→ **DESCRIPTION OF THE TASK**: Of the records that follow, copy only the lines from the line containing "- **Process Analysis**: Complete" to the line containing "- **Handle Analysis**: File, registry, and", both included, exactly as written.

╭─ DATA EXTRACT

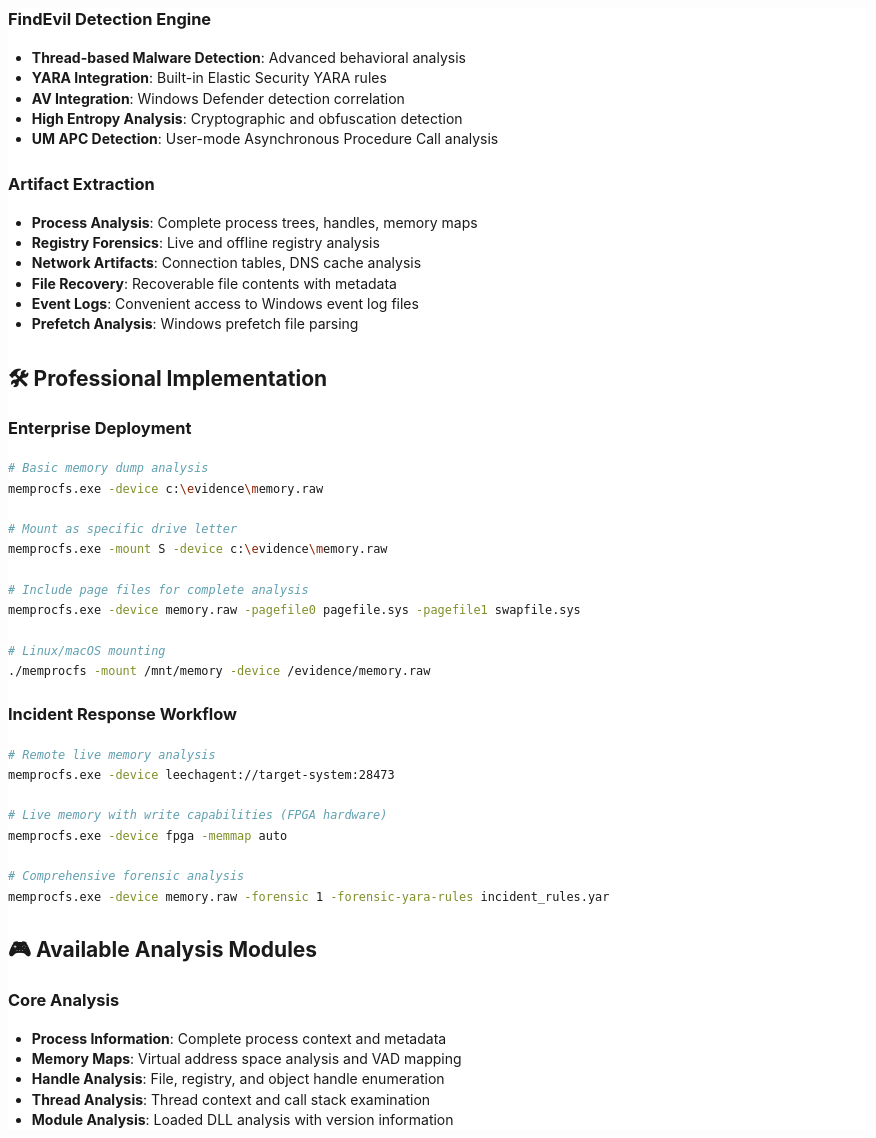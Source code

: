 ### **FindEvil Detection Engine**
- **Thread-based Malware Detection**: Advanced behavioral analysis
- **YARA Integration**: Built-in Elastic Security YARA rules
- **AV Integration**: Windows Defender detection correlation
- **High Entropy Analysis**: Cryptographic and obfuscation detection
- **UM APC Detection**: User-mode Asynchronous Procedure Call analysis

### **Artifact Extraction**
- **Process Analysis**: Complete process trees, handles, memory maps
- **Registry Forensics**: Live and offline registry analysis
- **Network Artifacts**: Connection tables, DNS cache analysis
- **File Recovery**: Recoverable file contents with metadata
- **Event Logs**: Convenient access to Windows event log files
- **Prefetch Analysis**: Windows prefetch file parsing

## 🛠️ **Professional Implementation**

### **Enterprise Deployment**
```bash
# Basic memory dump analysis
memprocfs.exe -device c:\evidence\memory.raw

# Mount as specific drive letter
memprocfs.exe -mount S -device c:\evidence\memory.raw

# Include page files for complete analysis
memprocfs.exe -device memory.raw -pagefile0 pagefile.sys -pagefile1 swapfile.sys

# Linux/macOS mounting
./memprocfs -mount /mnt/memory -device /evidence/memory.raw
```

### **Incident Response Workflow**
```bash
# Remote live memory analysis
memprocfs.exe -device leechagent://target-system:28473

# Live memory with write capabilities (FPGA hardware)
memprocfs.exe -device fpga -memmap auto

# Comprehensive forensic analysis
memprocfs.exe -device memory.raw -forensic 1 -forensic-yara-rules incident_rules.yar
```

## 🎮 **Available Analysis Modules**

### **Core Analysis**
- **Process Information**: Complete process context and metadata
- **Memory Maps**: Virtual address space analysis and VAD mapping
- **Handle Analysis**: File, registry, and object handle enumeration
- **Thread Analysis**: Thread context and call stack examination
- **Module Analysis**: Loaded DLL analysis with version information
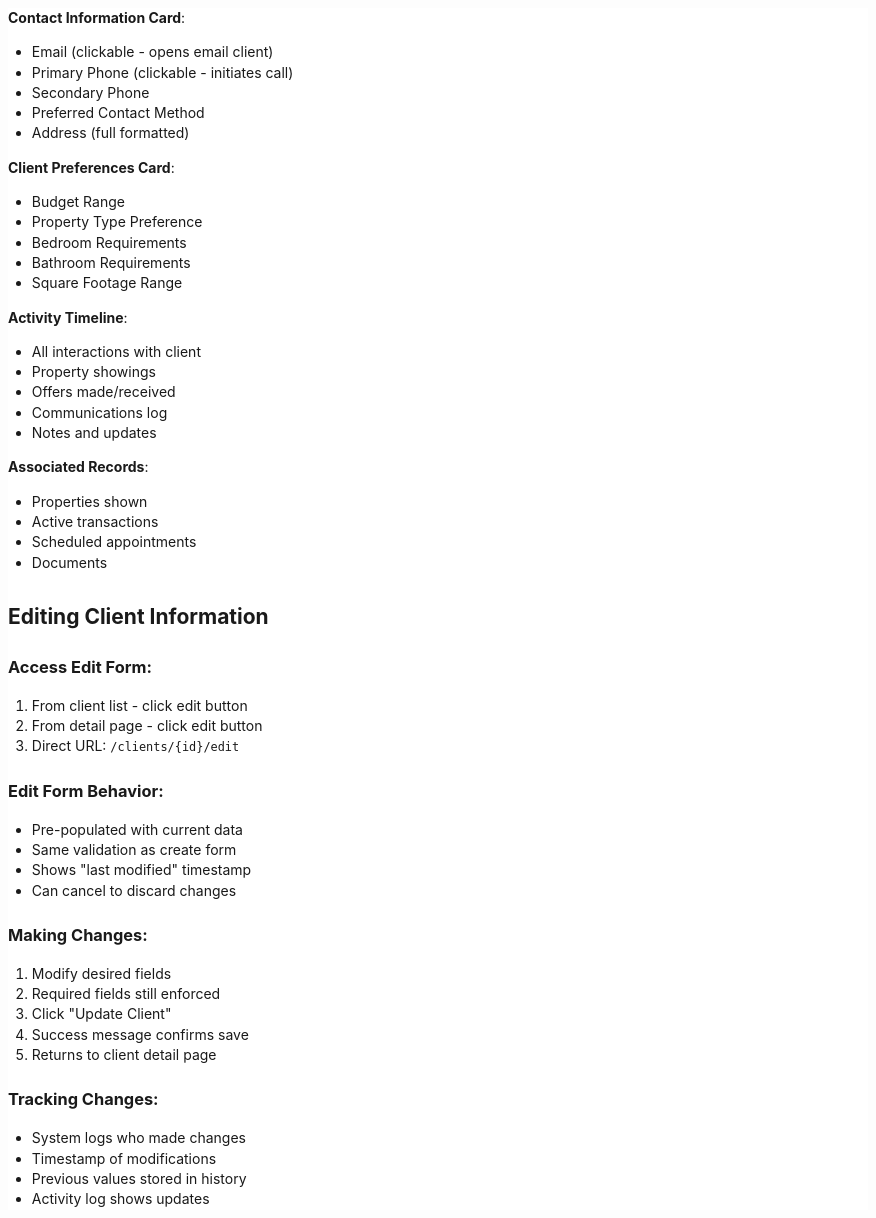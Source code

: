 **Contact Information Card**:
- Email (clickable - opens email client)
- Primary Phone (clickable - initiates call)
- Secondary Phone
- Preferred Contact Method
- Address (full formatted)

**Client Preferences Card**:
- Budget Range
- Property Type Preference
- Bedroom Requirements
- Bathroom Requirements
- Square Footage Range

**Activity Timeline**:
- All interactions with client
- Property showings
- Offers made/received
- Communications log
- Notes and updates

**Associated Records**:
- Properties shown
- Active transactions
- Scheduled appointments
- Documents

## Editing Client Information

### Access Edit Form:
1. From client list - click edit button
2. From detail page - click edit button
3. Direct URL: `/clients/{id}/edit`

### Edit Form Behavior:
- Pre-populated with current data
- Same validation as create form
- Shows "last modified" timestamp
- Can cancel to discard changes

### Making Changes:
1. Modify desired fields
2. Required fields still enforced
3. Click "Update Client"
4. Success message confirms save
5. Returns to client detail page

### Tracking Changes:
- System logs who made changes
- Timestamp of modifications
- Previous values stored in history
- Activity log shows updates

╰─
╭─ DATA EXTRACT

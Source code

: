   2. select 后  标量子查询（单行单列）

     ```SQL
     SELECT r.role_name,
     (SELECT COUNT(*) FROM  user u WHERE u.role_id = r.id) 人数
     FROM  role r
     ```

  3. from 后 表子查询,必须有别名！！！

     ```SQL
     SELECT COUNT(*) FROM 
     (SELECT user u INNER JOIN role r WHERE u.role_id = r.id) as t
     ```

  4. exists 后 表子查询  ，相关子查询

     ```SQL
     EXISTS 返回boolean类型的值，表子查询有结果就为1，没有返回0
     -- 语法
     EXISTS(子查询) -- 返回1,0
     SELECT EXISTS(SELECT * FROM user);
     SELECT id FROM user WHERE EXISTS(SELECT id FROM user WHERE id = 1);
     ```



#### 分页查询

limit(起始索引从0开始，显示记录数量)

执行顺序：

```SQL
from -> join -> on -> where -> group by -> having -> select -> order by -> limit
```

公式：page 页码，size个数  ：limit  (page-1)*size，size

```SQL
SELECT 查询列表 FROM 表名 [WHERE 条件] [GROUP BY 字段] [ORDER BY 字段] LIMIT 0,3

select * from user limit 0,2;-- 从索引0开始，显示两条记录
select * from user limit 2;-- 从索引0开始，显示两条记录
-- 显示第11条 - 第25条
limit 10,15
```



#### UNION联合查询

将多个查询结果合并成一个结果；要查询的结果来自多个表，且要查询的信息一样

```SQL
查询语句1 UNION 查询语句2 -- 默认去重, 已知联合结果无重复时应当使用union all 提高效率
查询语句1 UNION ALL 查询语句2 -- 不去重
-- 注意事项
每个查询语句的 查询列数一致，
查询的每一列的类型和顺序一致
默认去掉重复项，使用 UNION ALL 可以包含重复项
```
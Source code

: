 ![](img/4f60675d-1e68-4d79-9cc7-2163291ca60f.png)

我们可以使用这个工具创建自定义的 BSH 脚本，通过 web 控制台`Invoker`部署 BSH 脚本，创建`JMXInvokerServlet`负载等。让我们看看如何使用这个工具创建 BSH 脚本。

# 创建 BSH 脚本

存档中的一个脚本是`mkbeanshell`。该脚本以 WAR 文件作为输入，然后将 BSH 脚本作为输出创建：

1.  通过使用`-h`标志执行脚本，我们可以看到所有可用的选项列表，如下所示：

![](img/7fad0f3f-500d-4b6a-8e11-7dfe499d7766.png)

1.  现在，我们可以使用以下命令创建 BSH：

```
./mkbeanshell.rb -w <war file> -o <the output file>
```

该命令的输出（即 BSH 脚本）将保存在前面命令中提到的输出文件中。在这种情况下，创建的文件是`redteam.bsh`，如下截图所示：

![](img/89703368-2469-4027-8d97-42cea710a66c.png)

╰─

→ **WRITTEN SOLUTION**:
- **Process Analysis**: Complete process trees, handles, memory maps
- **Registry Forensics**: Live and offline registry analysis
- **Network Artifacts**: Connection tables, DNS cache analysis
- **File Recovery**: Recoverable file contents with metadata
- **Event Logs**: Convenient access to Windows event log files
- **Prefetch Analysis**: Windows prefetch file parsing

## 🛠️ **Professional Implementation**

### **Enterprise Deployment**
```bash
# Basic memory dump analysis
memprocfs.exe -device c:\evidence\memory.raw

# Mount as specific drive letter
memprocfs.exe -mount S -device c:\evidence\memory.raw

# Include page files for complete analysis
memprocfs.exe -device memory.raw -pagefile0 pagefile.sys -pagefile1 swapfile.sys

# Linux/macOS mounting
./memprocfs -mount /mnt/memory -device /evidence/memory.raw
```

### **Incident Response Workflow**
```bash
# Remote live memory analysis
memprocfs.exe -device leechagent://target-system:28473

# Live memory with write capabilities (FPGA hardware)
memprocfs.exe -device fpga -memmap auto

# Comprehensive forensic analysis
memprocfs.exe -device memory.raw -forensic 1 -forensic-yara-rules incident_rules.yar
```

## 🎮 **Available Analysis Modules**

### **Core Analysis**
- **Process Information**: Complete process context and metadata
- **Memory Maps**: Virtual address space analysis and VAD mapping
- **Handle Analysis**: File, registry, and object handle enumeration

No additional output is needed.